That is truly unexpected, since I'm not supposed to be actually changing any API. After looking back at the code and inspecting much more deeply, I found out that I actually was changing API. You see, the nsIMsgFolderCacheElement has two ways to access properties: as strings or as integers. Accessing integers clearly throws an error if the value isn't there; accessing strings also appears to throw an error. Assuming this to be the case, I explicitly threw an error in both cases in my new implementation. It turns out that the current implementation actually doesn't throw for strings (I'm not sure if it's intended to or not). Fixing that greatly improved the times. A brief summary of the real results is that mork is faster on startup, even on general property access, and slower on shutdown, only the last of which is not surprising.

In summary: throwing JS exceptions, at least via XPCOM, is very, very, very slow. If that code is a potential hotpath, just say no to exceptions.

Tuesday, July 12, 2011

Location information

One of the hardest parts about writing a compiler is producing correct location information. Well, it is very easy to get the precise location of a token (most of the time, in any case), but the hard part is assigning token locations to actual AST productions, since they are composed of several tokens. Take a simple function definition: void foo(int bar) {}. Nearly every token in that definition can be argued to be the right location of the function. Hence showing only line information is common for compilers: in most normal usage, you get the same information no matter which token you pick. However, there are times when the actual column number is crucial: if you need to correlate something to the original source code (e.g., for rewriting or for DXR), you want that column number to be spot on.

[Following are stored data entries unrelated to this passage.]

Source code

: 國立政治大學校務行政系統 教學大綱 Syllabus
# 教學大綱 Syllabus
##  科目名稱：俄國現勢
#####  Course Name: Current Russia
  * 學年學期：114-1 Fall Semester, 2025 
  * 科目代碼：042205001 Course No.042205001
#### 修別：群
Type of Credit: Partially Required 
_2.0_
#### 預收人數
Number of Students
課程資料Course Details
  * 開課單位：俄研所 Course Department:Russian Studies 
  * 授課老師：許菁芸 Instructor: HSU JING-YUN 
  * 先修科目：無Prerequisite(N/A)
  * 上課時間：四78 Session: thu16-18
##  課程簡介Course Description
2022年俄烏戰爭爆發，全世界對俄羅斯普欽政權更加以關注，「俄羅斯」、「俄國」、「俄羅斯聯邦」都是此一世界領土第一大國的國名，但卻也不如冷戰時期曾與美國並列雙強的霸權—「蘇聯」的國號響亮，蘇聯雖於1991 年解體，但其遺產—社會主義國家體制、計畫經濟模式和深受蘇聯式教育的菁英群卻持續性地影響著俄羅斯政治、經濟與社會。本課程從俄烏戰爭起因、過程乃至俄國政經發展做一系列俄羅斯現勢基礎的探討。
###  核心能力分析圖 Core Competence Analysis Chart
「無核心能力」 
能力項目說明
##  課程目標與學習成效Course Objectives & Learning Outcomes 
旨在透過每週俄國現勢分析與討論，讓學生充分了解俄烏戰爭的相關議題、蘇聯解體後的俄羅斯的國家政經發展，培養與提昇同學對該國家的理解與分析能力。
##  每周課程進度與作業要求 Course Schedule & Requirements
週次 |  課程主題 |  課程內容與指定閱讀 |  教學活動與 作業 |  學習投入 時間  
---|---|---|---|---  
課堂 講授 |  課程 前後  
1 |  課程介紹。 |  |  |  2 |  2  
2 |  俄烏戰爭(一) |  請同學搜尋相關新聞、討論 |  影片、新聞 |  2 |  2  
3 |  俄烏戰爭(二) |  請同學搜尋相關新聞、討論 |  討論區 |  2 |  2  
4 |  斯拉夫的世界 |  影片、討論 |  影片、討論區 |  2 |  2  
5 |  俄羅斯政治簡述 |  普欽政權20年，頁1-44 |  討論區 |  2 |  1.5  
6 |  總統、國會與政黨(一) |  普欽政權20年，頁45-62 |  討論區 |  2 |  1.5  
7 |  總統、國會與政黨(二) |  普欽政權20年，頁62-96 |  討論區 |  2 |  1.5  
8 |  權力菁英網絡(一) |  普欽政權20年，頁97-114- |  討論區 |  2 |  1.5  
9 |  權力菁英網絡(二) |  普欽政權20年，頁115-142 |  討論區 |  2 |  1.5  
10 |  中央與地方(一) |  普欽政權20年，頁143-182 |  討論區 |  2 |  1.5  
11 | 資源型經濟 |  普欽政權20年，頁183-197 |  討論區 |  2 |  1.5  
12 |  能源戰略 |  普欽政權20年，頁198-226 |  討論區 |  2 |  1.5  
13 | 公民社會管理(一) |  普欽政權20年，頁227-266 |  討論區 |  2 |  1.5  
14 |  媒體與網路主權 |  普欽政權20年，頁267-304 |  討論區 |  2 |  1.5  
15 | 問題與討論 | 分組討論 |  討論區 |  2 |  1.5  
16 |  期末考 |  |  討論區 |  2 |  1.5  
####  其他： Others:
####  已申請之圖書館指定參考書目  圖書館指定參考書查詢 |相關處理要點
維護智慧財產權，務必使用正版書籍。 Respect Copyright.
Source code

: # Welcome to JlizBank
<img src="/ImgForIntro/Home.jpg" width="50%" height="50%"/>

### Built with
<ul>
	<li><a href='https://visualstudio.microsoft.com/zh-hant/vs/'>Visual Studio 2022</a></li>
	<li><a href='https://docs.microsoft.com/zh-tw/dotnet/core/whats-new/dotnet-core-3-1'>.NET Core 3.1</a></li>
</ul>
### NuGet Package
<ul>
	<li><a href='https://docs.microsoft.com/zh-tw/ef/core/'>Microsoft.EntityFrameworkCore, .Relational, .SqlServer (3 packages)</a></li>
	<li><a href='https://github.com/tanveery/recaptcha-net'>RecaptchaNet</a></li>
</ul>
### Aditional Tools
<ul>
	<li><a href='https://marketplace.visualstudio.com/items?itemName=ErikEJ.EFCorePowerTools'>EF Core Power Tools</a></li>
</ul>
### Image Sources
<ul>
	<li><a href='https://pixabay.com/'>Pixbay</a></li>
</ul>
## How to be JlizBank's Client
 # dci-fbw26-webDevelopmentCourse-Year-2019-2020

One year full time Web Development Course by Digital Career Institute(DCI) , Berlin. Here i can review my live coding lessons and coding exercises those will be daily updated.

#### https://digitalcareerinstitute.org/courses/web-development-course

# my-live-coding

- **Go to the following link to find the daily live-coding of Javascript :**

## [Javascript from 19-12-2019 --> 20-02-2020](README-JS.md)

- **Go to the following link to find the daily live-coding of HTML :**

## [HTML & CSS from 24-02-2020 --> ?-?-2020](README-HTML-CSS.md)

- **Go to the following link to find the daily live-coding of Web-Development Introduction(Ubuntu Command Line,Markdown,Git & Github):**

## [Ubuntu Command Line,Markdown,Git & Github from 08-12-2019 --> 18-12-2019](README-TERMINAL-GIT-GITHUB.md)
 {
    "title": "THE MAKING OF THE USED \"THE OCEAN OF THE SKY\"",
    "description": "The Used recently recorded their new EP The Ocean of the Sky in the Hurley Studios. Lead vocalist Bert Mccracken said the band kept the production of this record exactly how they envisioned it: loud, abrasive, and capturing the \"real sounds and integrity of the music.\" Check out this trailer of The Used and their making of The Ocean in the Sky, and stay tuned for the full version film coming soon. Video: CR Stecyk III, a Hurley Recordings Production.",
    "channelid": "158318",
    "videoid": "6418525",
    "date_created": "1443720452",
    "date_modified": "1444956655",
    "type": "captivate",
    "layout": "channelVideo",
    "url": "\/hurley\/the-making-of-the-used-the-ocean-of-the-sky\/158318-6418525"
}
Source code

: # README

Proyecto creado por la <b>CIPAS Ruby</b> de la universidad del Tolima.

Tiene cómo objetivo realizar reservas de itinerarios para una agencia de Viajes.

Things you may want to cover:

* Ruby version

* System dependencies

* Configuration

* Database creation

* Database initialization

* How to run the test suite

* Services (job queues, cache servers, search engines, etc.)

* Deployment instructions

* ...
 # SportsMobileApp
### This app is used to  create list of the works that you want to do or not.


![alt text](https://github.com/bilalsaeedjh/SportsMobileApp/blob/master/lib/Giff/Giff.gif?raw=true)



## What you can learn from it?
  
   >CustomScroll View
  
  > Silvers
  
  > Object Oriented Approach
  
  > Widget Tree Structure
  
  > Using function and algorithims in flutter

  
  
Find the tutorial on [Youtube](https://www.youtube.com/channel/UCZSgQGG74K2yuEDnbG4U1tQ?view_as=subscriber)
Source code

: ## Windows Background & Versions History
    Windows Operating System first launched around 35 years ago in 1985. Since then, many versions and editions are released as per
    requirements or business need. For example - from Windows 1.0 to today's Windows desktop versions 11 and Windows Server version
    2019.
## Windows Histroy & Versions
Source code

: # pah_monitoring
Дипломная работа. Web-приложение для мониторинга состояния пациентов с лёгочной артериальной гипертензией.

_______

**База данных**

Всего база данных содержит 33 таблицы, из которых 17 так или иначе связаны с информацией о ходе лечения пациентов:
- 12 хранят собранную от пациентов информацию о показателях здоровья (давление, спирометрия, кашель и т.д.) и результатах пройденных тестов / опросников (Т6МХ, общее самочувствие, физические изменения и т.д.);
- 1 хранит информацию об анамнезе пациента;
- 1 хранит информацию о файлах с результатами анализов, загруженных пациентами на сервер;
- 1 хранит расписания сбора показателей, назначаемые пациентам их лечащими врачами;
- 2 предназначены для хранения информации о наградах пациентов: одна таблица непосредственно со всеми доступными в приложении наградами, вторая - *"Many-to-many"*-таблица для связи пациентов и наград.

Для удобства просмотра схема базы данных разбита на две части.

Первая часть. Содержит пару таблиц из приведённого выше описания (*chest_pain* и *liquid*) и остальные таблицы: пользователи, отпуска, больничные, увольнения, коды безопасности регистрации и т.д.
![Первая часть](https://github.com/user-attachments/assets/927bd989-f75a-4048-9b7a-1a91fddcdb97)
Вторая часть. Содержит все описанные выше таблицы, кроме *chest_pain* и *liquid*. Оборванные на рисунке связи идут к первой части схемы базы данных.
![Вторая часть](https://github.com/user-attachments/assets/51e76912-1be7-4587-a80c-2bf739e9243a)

Now let's consider pathological cases. Suppose we define that function in a templated class. Do I want the location of the template or the location of the template instantiation? The former is often better, but there are times you want the latter. But you can also make the function in a macro: #define FUNCTION(name) void name(int bar) {} and FUNCTION(foo). Do I want the location within the macro definition or the location in the macro instantiation? Macros let you be really evil: #define FUNCTION(name) void start##name(int bar) {}. Now which location do I want? Oh yeah, and while we're on the topic, there is also the issue of autogenerated code (e.g., I want the location to be what it was in the original file). So which location do I use?

There are two orthogonal issues here: which token do I use in the "final" version of the text, and which version of the text do I grab it from. There are several versions of the text (think of the lexer not as a single unit but instead of a chain of steps that pass the information between them); we don't care about some of the intermediate representations (e.g., what the code looks like after replacing trigraphs). The lowest level of these is the position in the last form of text, just before being parsed for real. It's also important to track the position through repeated invocations of macros (most of the time). We also want the location in the text file as it is when fed to the compiler to begin with, as well as the position in the original file before it is fed to whatever output the C/C++ source file.

Clang gives us some of this information for any SourceLocation. The source of the actual token is the spelling location. On the other hand, the instantiation location is the location of the outermost macro invocation to generate the production. It is possible to get the tree of locations by repeatedly calling getImmediateSpellingLocation, which only looks down one level of invocation. To get the result after following #line directives, you need to use the presumed location, which looks at the instantiation location. It is possible to pass in the spelling location to getPresumedLoc to produce the correct results, though. Unfortunately, precise location information goes out the window if your macro uses # or ## (it goes into "scratch space" whose line numbers don't correlate well enough to the original source code for me to make sense of).

The other direction is one of the possible methods to get the source location in the class. A function declaration merely has 6 of these: the start and end of the declaration, the location of the name identifier, the location of the type specifier, the location after the template stuff, and the location of the right brace. I would go in more detail, but I haven't yet catalogued all of the ways to get this information to be sure that the method names actually mean what they claim to mean.

Wednesday, July 6, 2011

DXR alpha 2 release

I am pleased to announce a second alpha release of DXR. Several improvements have been made, including changes to the UI as well as better cooperation with macros. A complete list of changes can be found at the end. As this is the second release, I have expanded the live demo to include not one but two separate indexing trees: clang and mozilla-central, both of which are current as of last night.

The advantage of DXR is that it sees the source code by instrumenting the compiler at build time, so it is able to understand classes most of whose methods are defined by macros, like Clang's RecursiveASTVisitor. Like any source code browser, it is possible to click on an identifier and then go see information about the identifier, such as its points of declaration, or its definition. Unlike LXR and MXR, however, it knows what type of identifier it's working with, so you won't be offered the definition of BuiltinType::getKind if you look up the getKind method of an Expr object.

Another new feature is support for plugins, to allow people to use different compilers, add in support for more languages, or even augment the UI with new features like capturing line-coverage information. The current support is rudimentary, but there is already active work on a dehydra-based indexer.

A list of new features:

  • Improved search speed at runtime, and dropped glimpse as a prerequisite
  • The web UI works in newer versions of Firefox
  • Support for plugins has been added
  • Disk space requirements have been radically reduced
  • Setup configuration is easier
  • Link extents have been fixed in many cases
  • Declarations can now be seen along with definitions
  • Macros can now be browsed like source code